We know (οιδαμεν). Second perfect indicative first person plural. He seems to speak for others of his class as the blind man does in John 9:31. Westcott thinks that Nicodemus has been influenced partly by the report of the commission sent to the Baptist (John 1:19-27).
Thou art a teacher come from God (απο θεου εληλυθας διδασκαλος). "Thou hast come from God as a teacher." Second perfect active indicative of ερχομα and predicative nominative διδασκαλος. This is the explanation of Nicodemus for coming to Jesus, obscure Galilean peasant as he seemed, evidence that satisfied one of the leaders in Pharisaism.
Can do (δυνατα ποιειν). "Can go on doing" (present active infinitive of ποιεω and so linear).
These signs that thou doest (ταυτα τα σημεια α συ ποιεις). Those mentioned in John 2:23 that convinced so many in the crowd and that now appeal to the scholar. Note συ (thou) as quite out of the ordinary. The scorn of Jesus by the rulers held many back to the end (John 12:42), but Nicodemus dares to feel his way.

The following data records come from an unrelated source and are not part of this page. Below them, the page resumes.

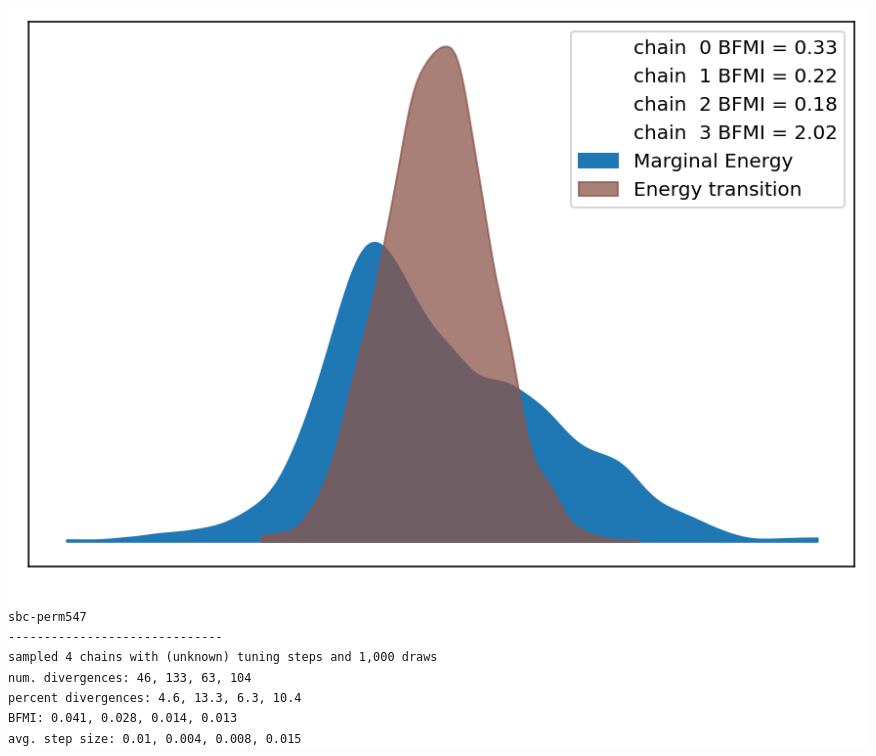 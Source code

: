 ![png](sp7-intercept-noncentered_MCMC_sbc-results_files/sp7-intercept-noncentered_MCMC_sbc-results_22_1.png)

    sbc-perm547
    ------------------------------
    sampled 4 chains with (unknown) tuning steps and 1,000 draws
    num. divergences: 46, 133, 63, 104
    percent divergences: 4.6, 13.3, 6.3, 10.4
    BFMI: 0.041, 0.028, 0.014, 0.013
    avg. step size: 0.01, 0.004, 0.008, 0.015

Except God be with him (εαν μη η ο θεος μετ' αυτου). Condition of the third class, presented as a probability, not as a definite fact. He wanted to know more of the teaching accredited thus by God. Jesus went about doing good because God was with him, Peter says (Acts 10:38).
Except a man be born anew (εαν μη τις γεννηθη ανωθεν). Another condition of the third class, undetermined but with prospect of determination. First aorist passive subjunctive of γενναω. Ανωθεν. Originally "from above" (Mark 15:38), then "from heaven" (John 3:31), then "from the first" (Luke 1:3), and then "again" (παλιν ανωθεν, Galatians 4:9). Which is the meaning here? The puzzle of Nicodemus shows (δευτερον, verse John 3:4) that he took it as "again," a second birth from the womb. The Vulgate translates it by renatus fuerit denuo. But the misapprehension of Nicodemus does not prove the meaning of Jesus. In the other passages in John (John 3:31; John 19:11; John 19:23) the meaning is "from above" (δεσυπερ) and usually so in the Synoptics. It is a second birth, to be sure, regeneration, but a birth from above by the Spirit.

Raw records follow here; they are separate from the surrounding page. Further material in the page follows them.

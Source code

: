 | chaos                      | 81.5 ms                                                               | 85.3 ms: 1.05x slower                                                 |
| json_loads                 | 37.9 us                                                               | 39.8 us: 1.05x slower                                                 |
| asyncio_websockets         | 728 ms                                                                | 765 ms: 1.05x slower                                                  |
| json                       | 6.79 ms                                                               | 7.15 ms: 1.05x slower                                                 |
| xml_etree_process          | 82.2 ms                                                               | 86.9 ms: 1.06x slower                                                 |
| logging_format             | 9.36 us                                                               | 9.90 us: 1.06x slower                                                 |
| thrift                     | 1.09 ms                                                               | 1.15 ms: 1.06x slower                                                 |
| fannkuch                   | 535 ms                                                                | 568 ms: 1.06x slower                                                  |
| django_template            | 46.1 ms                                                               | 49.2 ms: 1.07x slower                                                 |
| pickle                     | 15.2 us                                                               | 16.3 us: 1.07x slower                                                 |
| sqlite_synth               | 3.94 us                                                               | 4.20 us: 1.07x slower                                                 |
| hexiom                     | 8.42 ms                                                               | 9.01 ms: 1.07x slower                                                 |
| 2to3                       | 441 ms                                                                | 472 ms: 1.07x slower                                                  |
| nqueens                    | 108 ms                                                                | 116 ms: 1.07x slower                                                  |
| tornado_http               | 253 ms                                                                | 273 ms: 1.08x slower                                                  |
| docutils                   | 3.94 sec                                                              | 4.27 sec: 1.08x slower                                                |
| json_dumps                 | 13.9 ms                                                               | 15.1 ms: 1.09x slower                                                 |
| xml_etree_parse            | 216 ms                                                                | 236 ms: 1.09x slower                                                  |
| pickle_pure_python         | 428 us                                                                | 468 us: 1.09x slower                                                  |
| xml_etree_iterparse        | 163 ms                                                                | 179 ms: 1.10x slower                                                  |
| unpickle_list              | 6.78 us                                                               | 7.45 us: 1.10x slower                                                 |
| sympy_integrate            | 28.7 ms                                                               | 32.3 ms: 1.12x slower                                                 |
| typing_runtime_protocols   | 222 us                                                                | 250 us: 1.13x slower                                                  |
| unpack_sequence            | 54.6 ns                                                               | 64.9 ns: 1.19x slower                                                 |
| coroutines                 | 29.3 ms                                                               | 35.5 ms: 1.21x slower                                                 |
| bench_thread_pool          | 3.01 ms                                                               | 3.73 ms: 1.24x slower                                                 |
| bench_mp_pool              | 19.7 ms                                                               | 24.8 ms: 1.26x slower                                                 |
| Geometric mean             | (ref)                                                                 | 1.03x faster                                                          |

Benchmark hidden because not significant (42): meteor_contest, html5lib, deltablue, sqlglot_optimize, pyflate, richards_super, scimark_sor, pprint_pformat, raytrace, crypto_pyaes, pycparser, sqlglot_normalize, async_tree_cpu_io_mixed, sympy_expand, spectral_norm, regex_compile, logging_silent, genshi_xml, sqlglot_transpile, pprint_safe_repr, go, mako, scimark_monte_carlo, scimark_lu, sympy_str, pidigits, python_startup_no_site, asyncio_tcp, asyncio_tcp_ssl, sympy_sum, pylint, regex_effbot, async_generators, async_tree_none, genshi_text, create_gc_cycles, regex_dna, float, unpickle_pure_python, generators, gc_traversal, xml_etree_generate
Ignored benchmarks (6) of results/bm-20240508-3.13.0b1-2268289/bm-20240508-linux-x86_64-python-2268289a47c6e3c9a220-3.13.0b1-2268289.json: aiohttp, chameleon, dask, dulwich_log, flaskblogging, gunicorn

He cannot see the kingdom of God (ου δυνατα ιδειν την βασιλειαν του θεου). To participate in it as in Luke 9:27. For this use of ιδειν (second aorist active infinitive of οραω) see John 8:51; Revelation 18:7.
Being old (γερων ων). Nicodemus was probably familiar with the notion of re-birth for proselytes to Judaism for the Gentiles, but not with the idea that a Jew had to be reborn. But "this stupid misunderstanding" (Bernard) of the meaning of Jesus is precisely what John represents Nicodemus as making. How "old" Nicodemus was we do not know, but surely too old to be the young ruler of Luke 18:18 as Bacon holds. The blunder of Nicodemus is emphasized by the second question with the μη expecting the negative answer. The use of δευτερον adds to the grotesqueness of his blunder. The learned Pharisee is as jejune in spiritual insight as the veriest tyro. This is not an unheard of phenomenon.
Of water and the Spirit (εξ υδατος κα πνευματος). Nicodemus had failed utterly to grasp the idea of the spiritual birth as essential to entrance into the Kingdom of God. He knew only Jews as members of that kingdom, the political kingdom of Pharisaic hope which was to make all the world Jewish (Pharisaic) under the King Messiah. Why does Jesus add εξ υδατος here? In verse John 3:3 we have "ανωθεν" (from above) which is repeated in verse John 3:7, while in verse John 3:8 we have only εκ του πνευματος (of the Spirit) in the best manuscripts. Many theories exist. One view makes baptism, referred to by εξ υδατος (coming up out of water), essential to the birth of the Spirit, as the means of obtaining the new birth of the Spirit. If so, why is water mentioned only once in the three demands of Jesus (John 3:3; John 3:5; John 3:7)? Calvin makes water and Spirit refer to the one act (the cleansing work of the Spirit). Some insist on the language in verse John 3:6 as meaning the birth of the flesh coming in a sac of water in contrast to the birth of the Spirit. One wonders after all what was the precise purpose of Jesus with Nicodemus, the Pharisaic ceremonialist, who had failed to grasp the idea of spiritual birth which is a commonplace to us. By using water (the symbol before the thing signified) first and adding Spirit, he may have hoped to turn the mind of Nicodemus away from mere physical birth and, by pointing to the baptism of John on confession of sin which the Pharisees had rejected, to turn his attention to the birth from above by the Spirit. That is to say the mention of "water" here may have been for the purpose of helping Nicodemus without laying down a fundamental principle of salvation as being by means of baptism. Bernard holds that the words υδατος κα (water and) do not belong to the words of Jesus, but "are a gloss, added to bring the saying of Jesus into harmony with the belief and practice of a later generation." Here Jesus uses εισελθειν (enter) instead of ιδειν (see) of verse John 3:3, but with the same essential idea (participation in the kingdom).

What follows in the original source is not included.